A bit more connection fiddling had that machine displaying on both monitors. It also showed me Windows had helpfully started downloading a zillion GB of Windows updates which was making the machine run like a lawnmower pulling an 8-bottom plow.
You don’t have to know anything about farming to understand that statement now that I’ve shown you an 8-bottom plow. Your favorite badass zero turn ain’t got a prayer of breaking sod with that. That’s how an even great Windows machine runs when you turn it on, connected to the Internet, after months of being turned off. Every (&)(*&)ing package installed on the machine checks for updates and pulls them down.
What do we know?
We know that Rollie shouldn’t be working on shit like this on a Friday. We also know that everything from the KVM to the monitor works. I rebooted many times. Changed cables. I even put in a different video card. The hard drive light would flash a bit, but nothing on either display.

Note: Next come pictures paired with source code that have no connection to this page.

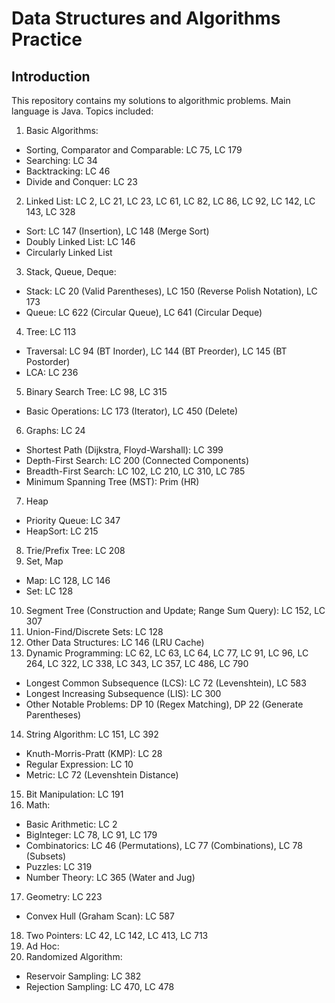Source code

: # Data Structures and Algorithms Practice
## Introduction
This repository contains my solutions to algorithmic problems. Main language is Java. Topics included:
1. Basic Algorithms:
  * Sorting, Comparator and Comparable: LC 75, LC 179
  * Searching: LC 34
  * Backtracking: LC 46
  * Divide and Conquer: LC 23
2. Linked List: LC 2, LC 21, LC 23, LC 61, LC 82, LC 86, LC 92, LC 142, LC 143, LC 328
  * Sort: LC 147 (Insertion), LC 148 (Merge Sort)
  * Doubly Linked List: LC 146
  * Circularly Linked List
3. Stack, Queue, Deque:
  * Stack: LC 20 (Valid Parentheses), LC 150 (Reverse Polish Notation), LC 173
  * Queue: LC 622 (Circular Queue), LC 641 (Circular Deque)
4. Tree: LC 113
  * Traversal: LC 94 (BT Inorder), LC 144 (BT Preorder), LC 145 (BT Postorder)
  * LCA: LC 236
5. Binary Search Tree: LC 98, LC 315
  * Basic Operations: LC 173 (Iterator), LC 450 (Delete)
6. Graphs: LC 24
  * Shortest Path (Dijkstra, Floyd-Warshall): LC 399
  * Depth-First Search: LC 200 (Connected Components)
  * Breadth-First Search: LC 102, LC 210, LC 310, LC 785
  * Minimum Spanning Tree (MST): Prim (HR)
7. Heap
  * Priority Queue: LC 347
  * HeapSort: LC 215
8. Trie/Prefix Tree: LC 208
9. Set, Map
  * Map: LC 128, LC 146
  * Set: LC 128
10. Segment Tree (Construction and Update; Range Sum Query): LC 152, LC 307
11. Union-Find/Discrete Sets: LC 128
12. Other Data Structures: LC 146 (LRU Cache)
13. Dynamic Programming: LC 62, LC 63, LC 64, LC 77, LC 91, LC 96, LC 264, LC 322, LC 338, LC 343, LC 357, LC 486, LC 790
  * Longest Common Subsequence (LCS): LC 72 (Levenshtein), LC 583
  * Longest Increasing Subsequence (LIS): LC 300
  * Other Notable Problems: DP 10 (Regex Matching), DP 22 (Generate Parentheses)
14. String Algorithm: LC 151, LC 392
  * Knuth-Morris-Pratt (KMP): LC 28
  * Regular Expression: LC 10
  * Metric: LC 72 (Levenshtein Distance)
15. Bit Manipulation: LC 191
16. Math:
  * Basic Arithmetic: LC 2
  * BigInteger: LC 78, LC 91, LC 179
  * Combinatorics: LC 46 (Permutations), LC 77 (Combinations), LC 78 (Subsets)
  * Puzzles: LC 319
  * Number Theory: LC 365 (Water and Jug)
17. Geometry: LC 223
  * Convex Hull (Graham Scan): LC 587
18. Two Pointers: LC 42, LC 142, LC 413, LC 713
19. Ad Hoc:
20. Randomized Algorithm:
  * Reservoir Sampling: LC 382
  * Rejection Sampling: LC 470, LC 478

I’ve written about Manjaro on this blog before. It’s quickly becoming my favorite distro. If I didn’t have some development things that needed to use Ubuntu (or at least a YABU) I would have jumped ship to Manjaro as my primary desktop. I had it configured to look really nice on that machine. It was really snappy too, even with BOINC running in background.
The BOINC Rack
I’ve written about the BOINC Rack many times before as well. I have a bench with raised shelf under it where I put my “spare” machines. They run BOINC trying to help make the human species and our world better. It has an older PS/2-VGA single monitor KVM with an older small monitor. What’s important is that that combination works with everything.
Sure enough, I see the “cleaning” message Linux likes to give you when it wasn’t shut down just proper. Hard drive light goes spinning, after a few minutes goes quiet, then starts to intermittently blink.
Did I say to myself “Gee, that’s what it looks like when BOINC is running?” No! Did I think “Gee, I wonder if I can <Alt><Ctrl><F3> and log in via terminal?” No! I got out a GParted CD and checked the partition. Checked other things with SystemRescueCD. I even formatted the thing and restored from last weekend’s backup. Same Shit Different Day.
Your Kernel Killed You
That system had a GT218 [210] NVidia card. Actually both of the ones I was trying. I forget which third party made this one. The kernel finally got new enough that there is no longer a driver from NVidia to support the card. Did the kernel update back out the NVidia driver and leave me with a usable though CUDA-free system? No! It left the non-functioning driver in place and the video driver gets loaded early in the boot process so all I could ever see was the “cleaning” message.
Never Buy an AOC Monitor
Why did I see nothing with the other KVM and monitors? Well, one of those monitors is an AOC. Never buy an AOC. Never use an AOC with NVidia anything. I’ve never figured out why, but during boot, every NVidia card I have ever had seeks out the AOC to use as its primary for boot. Doesn’t matter what connector I hook it to. That and probably every other AOC monitor ever made has a “unique power saving feature:” they don’t display BIOS messages. They seem to wait for the video driver to get loaded and swat them to life.
Summary
Manjaro quit working because the new kernel took effect at boot. This kernel was incompatible with the NVidia driver and didn’t bother to sweep that up.
I have Mint LMDE 5 running on that box now and I bought a used Quadro 2000 (uses the still supported 390 driver) on eBay for just over $20. Manjaro may yet find its way back on the box because it is a much faster Linux distro. All of the Debian based stuff seems to run like half-set concrete pours these days.